Hiddo J. L. Heerspink, PhD, PharmD, from the University Medical Center Groningen in the Netherlands, and colleagues conducted a secondary analysis of the Dapagliflozin in Respiratory Failure in Patients with COVID-19 (DARE-19) trial, which randomly assigned 1250 hospitalized patients with COVID-19 and cardiometabolic risk factors to dapagliflozin or placebo. Dual primary outcomes (time to new or worsened organ dysfunction or death, and a hierarchical composite end point of recovery) and key secondary kidney outcomes were assessed among those with baseline eGFR less than 60 and 60 mL/min or greater per 1.73m2.
The researchers found that across eGFR subgroups, the effect of dapagliflozin versus placebo was consistent on the primary prevention outcome (hazard ratio, 0.80; 95% CI, 0.58 to 1.10), primary recovery outcome (win ratio, 1.09; 95% CI, 0.97 to 1.22), and the composite kidney outcome (hazard ratio, 0.74; 95% CI, 0.50 to 1.07; P for interaction, 0.98, 0.67, and 0.44, respectively). The effects of dapagliflozin on acute kidney injury were also similar for those with eGFR less than 60 mL/min per 1.73m2 (hazard ratio, 0.71; 95% CI, 0.29 to 1.77) and 60 mL/min or greater per 1.73m2 (hazard ratio, 0.69; 95% CI, 0.37 to 1.29). In patients with eGFR less than 60 and 60 mL/min or greater per 1.73m2, dapagliflozin was well tolerated.

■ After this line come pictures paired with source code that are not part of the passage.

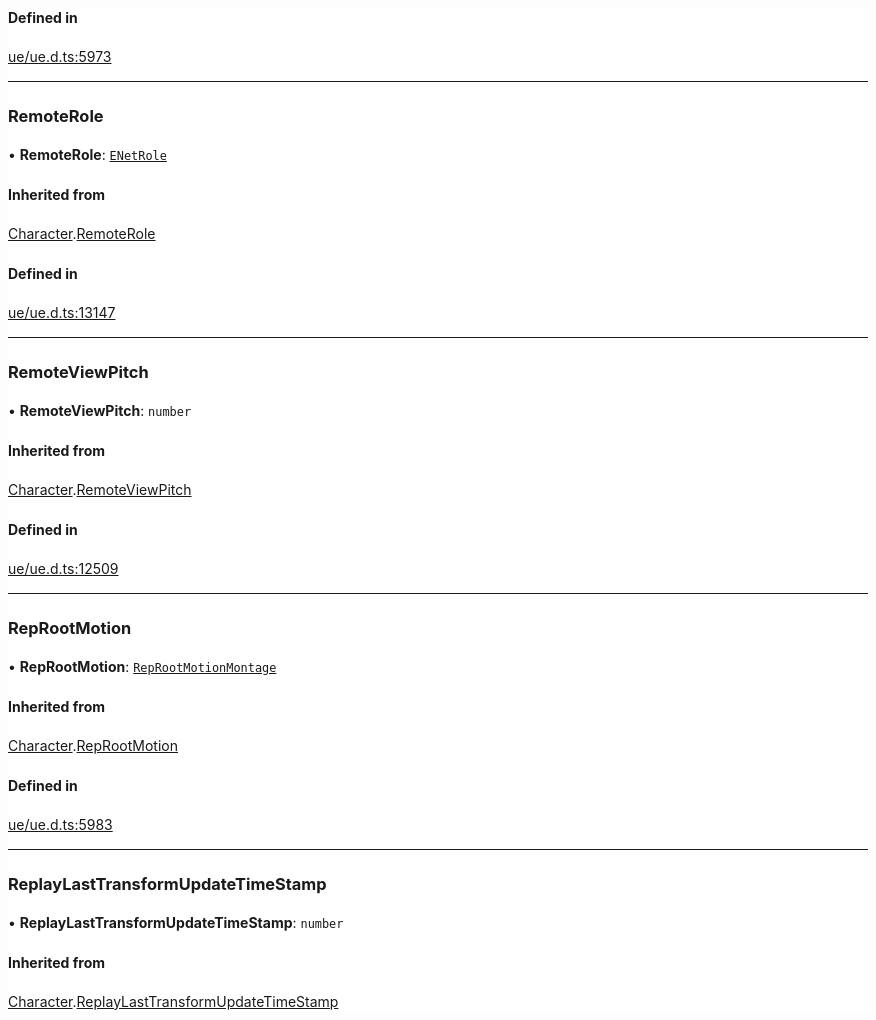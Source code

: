 #### Defined in

[ue/ue.d.ts:5973](https://github.com/YugMetaverse/yug_typings/blob/b7d9b19/ue/ue.d.ts#L5973)

___

### RemoteRole

• **RemoteRole**: [`ENetRole`](../enums/ue_ue.ENetRole.md)

#### Inherited from

[Character](ue_ue.Character.md).[RemoteRole](ue_ue.Character.md#remoterole)

#### Defined in

[ue/ue.d.ts:13147](https://github.com/YugMetaverse/yug_typings/blob/b7d9b19/ue/ue.d.ts#L13147)

___

### RemoteViewPitch

• **RemoteViewPitch**: `number`

#### Inherited from

[Character](ue_ue.Character.md).[RemoteViewPitch](ue_ue.Character.md#remoteviewpitch)

#### Defined in

[ue/ue.d.ts:12509](https://github.com/YugMetaverse/yug_typings/blob/b7d9b19/ue/ue.d.ts#L12509)

___

### RepRootMotion

• **RepRootMotion**: [`RepRootMotionMontage`](ue_ue.RepRootMotionMontage.md)

#### Inherited from

[Character](ue_ue.Character.md).[RepRootMotion](ue_ue.Character.md#reprootmotion)

#### Defined in

[ue/ue.d.ts:5983](https://github.com/YugMetaverse/yug_typings/blob/b7d9b19/ue/ue.d.ts#L5983)

___

### ReplayLastTransformUpdateTimeStamp

• **ReplayLastTransformUpdateTimeStamp**: `number`

#### Inherited from

[Character](ue_ue.Character.md).[ReplayLastTransformUpdateTimeStamp](ue_ue.Character.md#replaylasttransformupdatetimestamp)

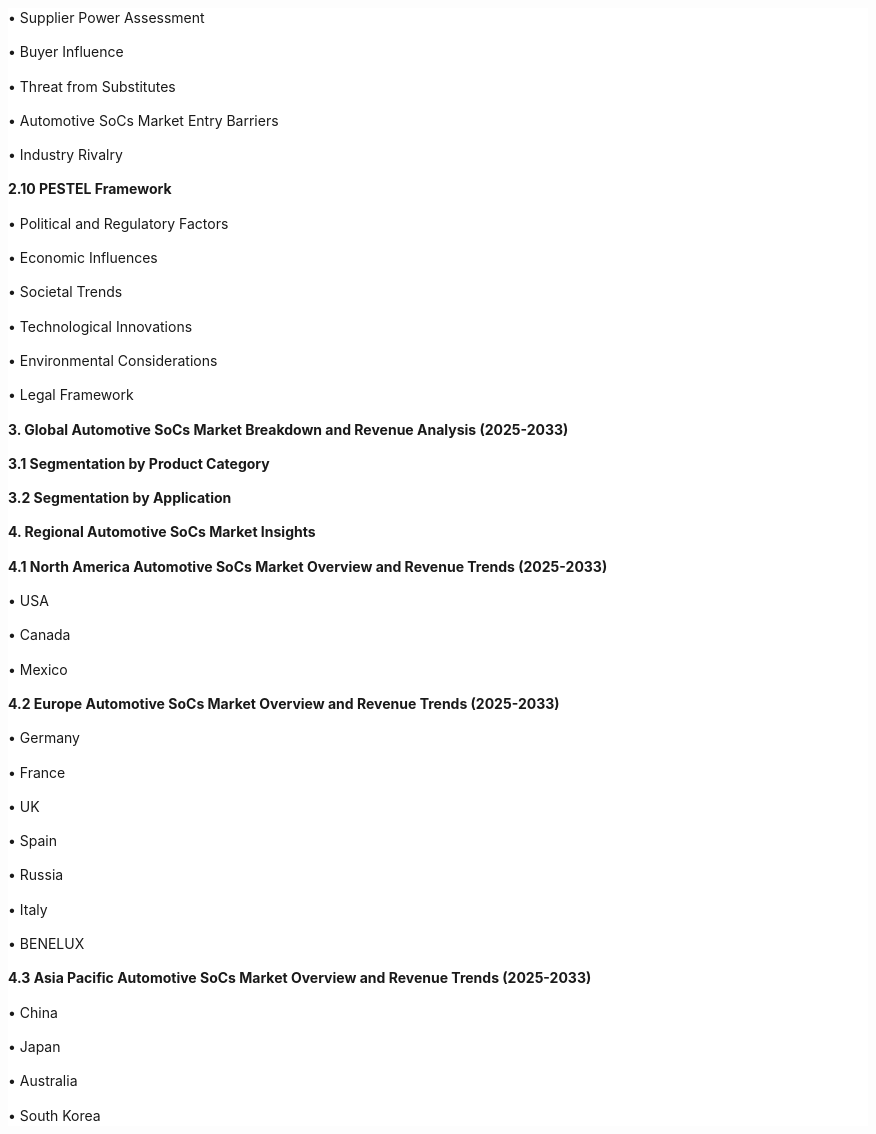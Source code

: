 • Supplier Power Assessment

• Buyer Influence

• Threat from Substitutes

• Automotive SoCs Market Entry Barriers

• Industry Rivalry

<strong>2.10 PESTEL Framework</strong>

• Political and Regulatory Factors

• Economic Influences

• Societal Trends

• Technological Innovations

• Environmental Considerations

• Legal Framework

<strong>3. Global Automotive SoCs Market Breakdown and Revenue Analysis (2025-2033)</strong>

<strong>3.1 Segmentation by Product Category</strong>

<strong>3.2 Segmentation by Application</strong>

<strong>4. Regional Automotive SoCs Market Insights</strong>

<strong>4.1 North America Automotive SoCs Market Overview and Revenue Trends (2025-2033)</strong>

• USA

• Canada

• Mexico

<strong>4.2 Europe Automotive SoCs Market Overview and Revenue Trends (2025-2033)</strong>

• Germany

• France

• UK

• Spain

• Russia

• Italy

• BENELUX

<strong>4.3 Asia Pacific Automotive SoCs Market Overview and Revenue Trends (2025-2033)</strong>

• China

• Japan

• Australia

• South Korea
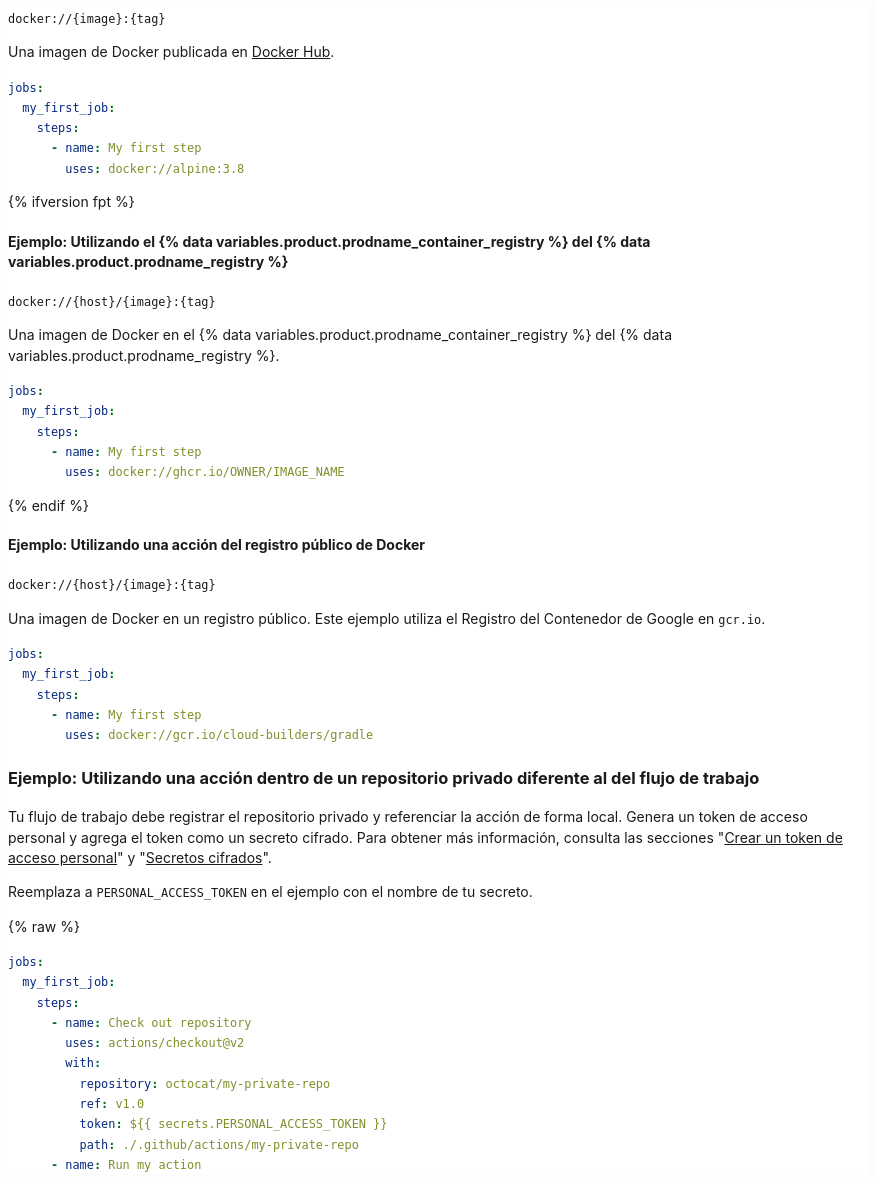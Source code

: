`docker://{image}:{tag}`

Una imagen de Docker publicada en [Docker Hub](https://hub.docker.com/).

```yaml
jobs:
  my_first_job:
    steps:
      - name: My first step
        uses: docker://alpine:3.8
```

{% ifversion fpt %}
#### Ejemplo: Utilizando el {% data variables.product.prodname_container_registry %} del {% data variables.product.prodname_registry %}

`docker://{host}/{image}:{tag}`

Una imagen de Docker en el {% data variables.product.prodname_container_registry %} del {% data variables.product.prodname_registry %}.

```yaml
jobs:
  my_first_job:
    steps:
      - name: My first step
        uses: docker://ghcr.io/OWNER/IMAGE_NAME
```
{% endif %}
#### Ejemplo: Utilizando una acción del registro público de Docker

`docker://{host}/{image}:{tag}`

Una imagen de Docker en un registro público. Este ejemplo utiliza el Registro del Contenedor de Google en `gcr.io`.

```yaml
jobs:
  my_first_job:
    steps:
      - name: My first step
        uses: docker://gcr.io/cloud-builders/gradle
```

### Ejemplo: Utilizando una acción dentro de un repositorio privado diferente al del flujo de trabajo

Tu flujo de trabajo debe registrar el repositorio privado y referenciar la acción de forma local. Genera un token de acceso personal y agrega el token como un secreto cifrado. Para obtener más información, consulta las secciones "[Crear un token de acceso personal](/github/authenticating-to-github/creating-a-personal-access-token)" y "[Secretos cifrados](/actions/reference/encrypted-secrets)".

Reemplaza a `PERSONAL_ACCESS_TOKEN` en el ejemplo con el nombre de tu secreto.

{% raw %}
```yaml
jobs:
  my_first_job:
    steps:
      - name: Check out repository
        uses: actions/checkout@v2
        with:
          repository: octocat/my-private-repo
          ref: v1.0
          token: ${{ secrets.PERSONAL_ACCESS_TOKEN }}
          path: ./.github/actions/my-private-repo
      - name: Run my action
```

“These new data from DARE-19 reinforce the safety of dapagliflozin in acutely ill patients hospitalized with COVID-19 even in those with reduced kidney function who are at particularly high risk of acute kidney injury,” Heerspink said in a statement.
Several authors disclosed financial ties to pharmaceutical companies, including AstraZeneca, which manufactures dapagliflozin and funded the study.